Na véspera do aniversário de 60 anos do regime comunista que supostamente chegou ao poder para realizar a utopia de uma sociedade sem classes, a China está, em vez disso, envolvida numa divisão de classes renovada. A frase em mandarim "fen fu", que quer dizer odiar os ricos, foi cunhada nos últimos meses para expressar o amargo ressentimento popular.
Há 30 anos, o então líder Deng Xiaoping lançou o milagre econômico chinês usando o slogan "ficar rico é a glória". Ele acrescentou, no entanto, o alerta: "Deixem alguns ficar ricos primeiro". Eles deixaram, mas a maioria não ficou rica.

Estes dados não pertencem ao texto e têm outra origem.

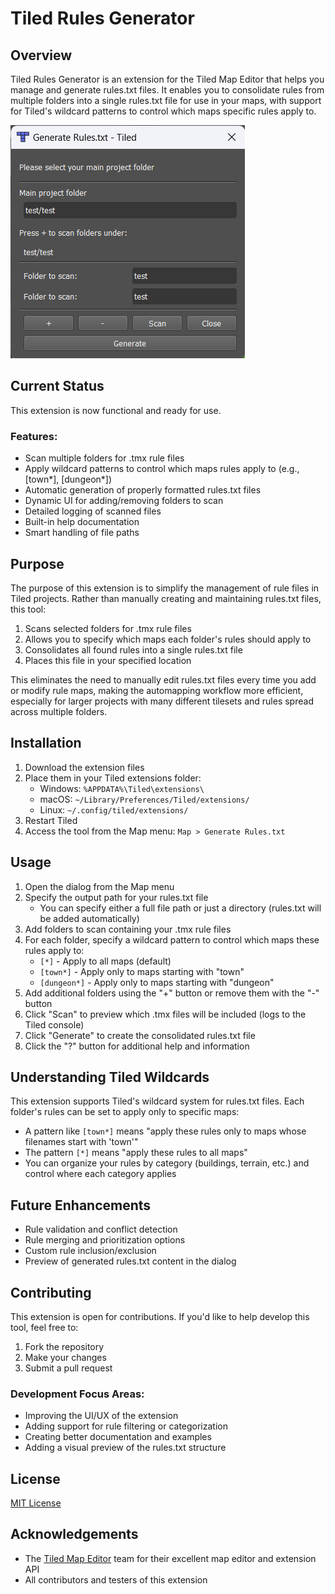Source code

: # Tiled Rules Generator

## Overview
Tiled Rules Generator is an extension for the Tiled Map Editor that helps you manage and generate rules.txt files. It enables you to consolidate rules from multiple folders into a single rules.txt file for use in your maps, with support for Tiled's wildcard patterns to control which maps specific rules apply to.

![Tiled Rules Generator UI (currently)](screenshot.png)

## Current Status
This extension is now functional and ready for use.

### Features:
- Scan multiple folders for .tmx rule files
- Apply wildcard patterns to control which maps rules apply to (e.g., [town*], [dungeon*])
- Automatic generation of properly formatted rules.txt files
- Dynamic UI for adding/removing folders to scan
- Detailed logging of scanned files
- Built-in help documentation
- Smart handling of file paths

## Purpose
The purpose of this extension is to simplify the management of rule files in Tiled projects. Rather than manually creating and maintaining rules.txt files, this tool:

1. Scans selected folders for .tmx rule files
2. Allows you to specify which maps each folder's rules should apply to
3. Consolidates all found rules into a single rules.txt file
4. Places this file in your specified location

This eliminates the need to manually edit rules.txt files every time you add or modify rule maps, making the automapping workflow more efficient, especially for larger projects with many different tilesets and rules spread across multiple folders.

## Installation

1. Download the extension files
2. Place them in your Tiled extensions folder:
   - Windows: `%APPDATA%\Tiled\extensions\`
   - macOS: `~/Library/Preferences/Tiled/extensions/`
   - Linux: `~/.config/tiled/extensions/`
3. Restart Tiled
4. Access the tool from the Map menu: `Map > Generate Rules.txt`

## Usage

1. Open the dialog from the Map menu
2. Specify the output path for your rules.txt file
   - You can specify either a full file path or just a directory (rules.txt will be added automatically)
3. Add folders to scan containing your .tmx rule files
4. For each folder, specify a wildcard pattern to control which maps these rules apply to:
   - `[*]` - Apply to all maps (default)
   - `[town*]` - Apply only to maps starting with "town"
   - `[dungeon*]` - Apply only to maps starting with "dungeon"
5. Add additional folders using the "+" button or remove them with the "-" button
6. Click "Scan" to preview which .tmx files will be included (logs to the Tiled console)
7. Click "Generate" to create the consolidated rules.txt file
8. Click the "?" button for additional help and information

## Understanding Tiled Wildcards

This extension supports Tiled's wildcard system for rules.txt files. Each folder's rules can be set to apply only to specific maps:

- A pattern like `[town*]` means "apply these rules only to maps whose filenames start with 'town'"
- The pattern `[*]` means "apply these rules to all maps"
- You can organize your rules by category (buildings, terrain, etc.) and control where each category applies

## Future Enhancements

- Rule validation and conflict detection
- Rule merging and prioritization options
- Custom rule inclusion/exclusion
- Preview of generated rules.txt content in the dialog

## Contributing

This extension is open for contributions. If you'd like to help develop this tool, feel free to:

1. Fork the repository
2. Make your changes
3. Submit a pull request

### Development Focus Areas:
- Improving the UI/UX of the extension
- Adding support for rule filtering or categorization
- Creating better documentation and examples
- Adding a visual preview of the rules.txt structure

## License

[MIT License](LICENSE)

## Acknowledgements

- The [Tiled Map Editor](https://www.mapeditor.org/) team for their excellent map editor and extension API
- All contributors and testers of this extension
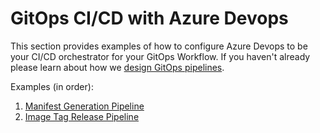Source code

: # GitOps CI/CD with Azure Devops

This section provides examples of how to configure Azure Devops to be your CI/CD orchestrator for your GitOps Workflow. If you haven't already please learn about how we [design GitOps pipelines](../PipelineThinking.md).

Examples (in order):
1. [Manifest Generation Pipeline](./ManifestGeneration.md)
2. [Image Tag Release Pipeline](./ImageTagRelease.md)
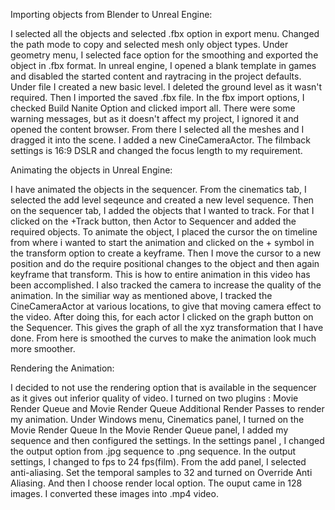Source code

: Importing objects from Blender to Unreal Engine:

I selected all the objects and selected .fbx option in export menu. 
Changed the path mode to copy and selected mesh only object types. Under geometry menu, I selected face option for the smoothing and exported the object in .fbx format. 
In unreal engine, I opened a blank template in games and disabled the started content and raytracing in the project defaults. 
Under file I created a new basic level. I deleted the ground level as it wasn't required. Then I imported the saved .fbx file. 
In the fbx import options, I checked Build Nanite Option and clicked import all. There were some warning messages, but as it doesn't affect my project, I ignored it and opened the content browser. 
From there I selected all the meshes and I dragged it into the scene. 
I added a new CineCameraActor. The filmback settings is 16:9 DSLR and changed the focus length to my requirement.

Animating the objects in Unreal Engine:

I have animated the objects in the sequencer. From the cinematics tab, I selected the add level seqeunce and created a new level sequence.
Then on the sequencer tab, I added the objects that I wanted to track. For that I clicked on the +Track button, then Actor to Sequencer and added the required objects.
To animate the object, I placed the cursor the on timeline from where i wanted to start the animation and clicked on the + symbol in the transform option to create a keyframe. Then I move the cursor to a new position and do the require positional changes to the object and then again keyframe that transform. This is how to entire animation in this video has been accomplished.
I also tracked the camera to increase the quality of the animation. In the similiar way as mentioned above, I tracked the CineCameraActor at various locations, to give that moving camera effect to the video.
After doing this, for each actor I clicked on the graph button on the Sequencer. This gives the graph of all the xyz transformation that I have done. From here is smoothed the curves to make the animation look much more smoother.

Rendering the Animation:

I decided to not use the rendering option that is available in the sequencer as it gives out inferior quality of video.
I turned on two plugins : Movie Render Queue and Movie Render Queue Additional Render Passes to render my animation.
Under Windows menu, Cinematics panel, I turned on the Movie Render Queue
In the Movie Render Queue panel, I added my sequence and then configured the settings.
In the settings panel , I changed the output option from .jpg sequence to .png sequence.
In the output settings, I changed to fps to 24 fps(film). 
From the add panel, I selected anti-aliasing. Set the temporal samples to 32 and turned on Override Anti Aliasing. And then I choose render local option.
The ouput came in 128 images. I converted these images into .mp4 video.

As reformas de Deng criaram uma sociedade que é mais rica e mais dividida do que antes. A China está dividida entre áreas rurais pobres e cidades mais ricas; entre regiões costeiras desenvolvidas e áreas mais pobres no interior; entre pessoas com educação e sem educação. Mas esses abismos crescentes, que são amplamente considerados como a raiz da inquietação social, são apenas parte do problema.
Episódios como o atropelamento em Hangzhou expõem um ressentimento igualmente profundo: a percepção de que os novos ricos, graças ao dinheiro e a conexões políticas, estão consolidando seu status na sociedade chinesa e bloqueando as aspirações dos menos favorecidos.
Com a informação fluindo instantaneamente para mais de 300 milhões de usuários de internet, os tropeços dos ricos são rápido material para a fúria pública. "Há mais comunicação de todos os tipos", diz David Goodman, autor de "The New Rich in China" ("Os Novos Ricos da China"). "Junto com os politicamente poderosos, há agora os ricos, e eles também são politicamente poderosos. Há muita suspeita contra eles."
Cada vez mais a animosidade se concentra nos filhos e filhas de uma geração de trabalhadores que executou as reformas econômicas de Deng, desencadeando a onda capitalista no país. Hu, o piloto de rachas, tornou-se o símbolo do chamado "fu er dai", ou segunda geração de ricos, composta de jovens na faixa dos 20 anos e considerados como criados num mundo isolado e protegido, com padrões de justiça diferentes dos da maioria.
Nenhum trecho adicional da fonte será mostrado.